_Exercise details:_
Could you transcribe the entries below exactly, without any of the pictures?

_Materials provided:_
------------

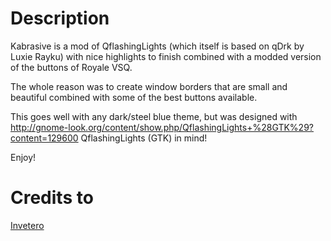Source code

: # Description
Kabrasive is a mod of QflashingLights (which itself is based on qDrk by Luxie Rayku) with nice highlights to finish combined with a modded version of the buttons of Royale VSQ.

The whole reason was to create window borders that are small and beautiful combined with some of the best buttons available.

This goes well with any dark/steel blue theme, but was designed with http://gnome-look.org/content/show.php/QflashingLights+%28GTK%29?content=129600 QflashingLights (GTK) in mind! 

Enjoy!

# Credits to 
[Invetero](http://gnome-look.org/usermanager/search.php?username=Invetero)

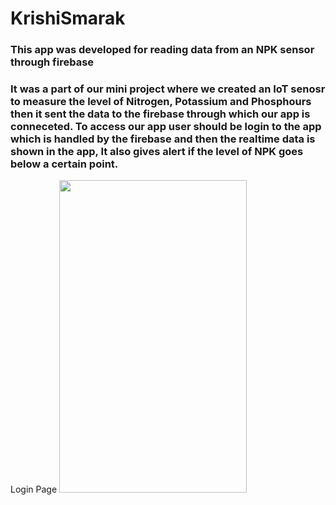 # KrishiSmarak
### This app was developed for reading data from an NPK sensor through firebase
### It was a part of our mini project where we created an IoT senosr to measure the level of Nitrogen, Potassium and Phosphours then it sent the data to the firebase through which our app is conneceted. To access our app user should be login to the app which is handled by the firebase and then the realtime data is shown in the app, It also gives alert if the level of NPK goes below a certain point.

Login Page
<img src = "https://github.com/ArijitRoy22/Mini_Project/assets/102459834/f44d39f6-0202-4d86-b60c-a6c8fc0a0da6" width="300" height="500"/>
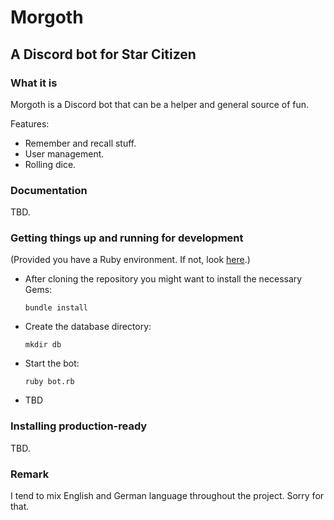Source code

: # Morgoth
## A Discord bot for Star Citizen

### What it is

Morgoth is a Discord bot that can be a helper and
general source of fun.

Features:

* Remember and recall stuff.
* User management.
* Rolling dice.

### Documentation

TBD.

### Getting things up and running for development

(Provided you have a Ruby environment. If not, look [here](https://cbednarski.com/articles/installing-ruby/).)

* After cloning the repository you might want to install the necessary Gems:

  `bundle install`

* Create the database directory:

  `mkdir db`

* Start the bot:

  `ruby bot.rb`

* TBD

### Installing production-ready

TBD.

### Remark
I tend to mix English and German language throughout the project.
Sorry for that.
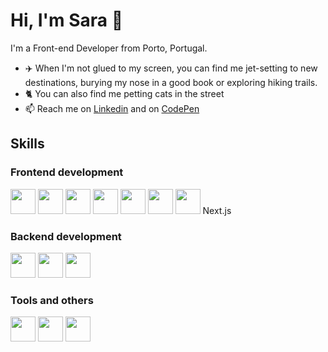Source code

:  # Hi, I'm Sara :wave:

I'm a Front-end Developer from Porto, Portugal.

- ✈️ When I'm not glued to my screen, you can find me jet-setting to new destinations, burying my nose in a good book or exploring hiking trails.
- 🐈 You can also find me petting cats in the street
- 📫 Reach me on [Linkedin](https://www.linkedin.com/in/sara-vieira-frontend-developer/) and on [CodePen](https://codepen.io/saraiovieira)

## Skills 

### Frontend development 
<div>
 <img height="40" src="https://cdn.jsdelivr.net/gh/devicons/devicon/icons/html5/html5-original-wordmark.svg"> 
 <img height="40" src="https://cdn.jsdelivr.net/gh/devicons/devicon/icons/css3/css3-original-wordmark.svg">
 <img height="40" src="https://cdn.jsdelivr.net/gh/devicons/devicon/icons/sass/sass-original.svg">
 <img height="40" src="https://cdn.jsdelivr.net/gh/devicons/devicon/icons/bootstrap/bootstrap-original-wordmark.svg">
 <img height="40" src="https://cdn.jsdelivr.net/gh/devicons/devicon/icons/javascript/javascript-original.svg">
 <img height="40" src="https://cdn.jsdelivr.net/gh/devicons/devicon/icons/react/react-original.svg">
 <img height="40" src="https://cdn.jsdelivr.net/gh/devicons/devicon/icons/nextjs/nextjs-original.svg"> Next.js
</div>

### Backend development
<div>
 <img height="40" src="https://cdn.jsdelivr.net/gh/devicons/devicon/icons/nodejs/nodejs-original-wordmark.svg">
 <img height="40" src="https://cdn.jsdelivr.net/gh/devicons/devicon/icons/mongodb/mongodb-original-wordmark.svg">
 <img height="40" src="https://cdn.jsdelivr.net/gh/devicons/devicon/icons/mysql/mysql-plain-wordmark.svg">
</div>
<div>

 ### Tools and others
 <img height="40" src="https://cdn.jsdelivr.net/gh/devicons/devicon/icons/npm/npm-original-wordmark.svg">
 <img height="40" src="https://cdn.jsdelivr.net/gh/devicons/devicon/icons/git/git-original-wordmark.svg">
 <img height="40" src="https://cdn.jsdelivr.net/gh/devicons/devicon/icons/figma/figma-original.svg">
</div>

------------

_Response to this task:_
Source code

: # Description
Kabrasive is a mod of QflashingLights (which itself is based on qDrk by Luxie Rayku) with nice highlights to finish combined with a modded version of the buttons of Royale VSQ.

The whole reason was to create window borders that are small and beautiful combined with some of the best buttons available.

This goes well with any dark/steel blue theme, but was designed with http://gnome-look.org/content/show.php/QflashingLights+%28GTK%29?content=129600 QflashingLights (GTK) in mind! 

Enjoy!

# Credits to 
[Invetero](http://gnome-look.org/usermanager/search.php?username=Invetero)

 # KrishiSmarak
### This app was developed for reading data from an NPK sensor through firebase
### It was a part of our mini project where we created an IoT senosr to measure the level of Nitrogen, Potassium and Phosphours then it sent the data to the firebase through which our app is conneceted. To access our app user should be login to the app which is handled by the firebase and then the realtime data is shown in the app, It also gives alert if the level of NPK goes below a certain point.

Login Page
<img src = "https://github.com/ArijitRoy22/Mini_Project/assets/102459834/f44d39f6-0202-4d86-b60c-a6c8fc0a0da6" width="300" height="500"/>
Source code

: # Morgoth
## A Discord bot for Star Citizen

### What it is

Morgoth is a Discord bot that can be a helper and
general source of fun.

Features:

* Remember and recall stuff.
* User management.
* Rolling dice.

### Documentation

TBD.

### Getting things up and running for development

(Provided you have a Ruby environment. If not, look [here](https://cbednarski.com/articles/installing-ruby/).)

* After cloning the repository you might want to install the necessary Gems:

  `bundle install`

* Create the database directory:

  `mkdir db`

* Start the bot:

  `ruby bot.rb`

* TBD

### Installing production-ready

TBD.

### Remark
I tend to mix English and German language throughout the project.
Sorry for that.
Source code

:  # Hi, I'm Sara :wave:

I'm a Front-end Developer from Porto, Portugal.

- ✈️ When I'm not glued to my screen, you can find me jet-setting to new destinations, burying my nose in a good book or exploring hiking trails.
- 🐈 You can also find me petting cats in the street
- 📫 Reach me on [Linkedin](https://www.linkedin.com/in/sara-vieira-frontend-developer/) and on [CodePen](https://codepen.io/saraiovieira)

## Skills 

### Frontend development 
<div>
 <img height="40" src="https://cdn.jsdelivr.net/gh/devicons/devicon/icons/html5/html5-original-wordmark.svg"> 
 <img height="40" src="https://cdn.jsdelivr.net/gh/devicons/devicon/icons/css3/css3-original-wordmark.svg">
 <img height="40" src="https://cdn.jsdelivr.net/gh/devicons/devicon/icons/sass/sass-original.svg">
 <img height="40" src="https://cdn.jsdelivr.net/gh/devicons/devicon/icons/bootstrap/bootstrap-original-wordmark.svg">
 <img height="40" src="https://cdn.jsdelivr.net/gh/devicons/devicon/icons/javascript/javascript-original.svg">
 <img height="40" src="https://cdn.jsdelivr.net/gh/devicons/devicon/icons/react/react-original.svg">
 <img height="40" src="https://cdn.jsdelivr.net/gh/devicons/devicon/icons/nextjs/nextjs-original.svg"> Next.js
</div>

### Backend development
<div>
 <img height="40" src="https://cdn.jsdelivr.net/gh/devicons/devicon/icons/nodejs/nodejs-original-wordmark.svg">
 <img height="40" src="https://cdn.jsdelivr.net/gh/devicons/devicon/icons/mongodb/mongodb-original-wordmark.svg">
 <img height="40" src="https://cdn.jsdelivr.net/gh/devicons/devicon/icons/mysql/mysql-plain-wordmark.svg">
</div>
<div>

 ### Tools and others
 <img height="40" src="https://cdn.jsdelivr.net/gh/devicons/devicon/icons/npm/npm-original-wordmark.svg">
 <img height="40" src="https://cdn.jsdelivr.net/gh/devicons/devicon/icons/git/git-original-wordmark.svg">
 <img height="40" src="https://cdn.jsdelivr.net/gh/devicons/devicon/icons/figma/figma-original.svg">
</div>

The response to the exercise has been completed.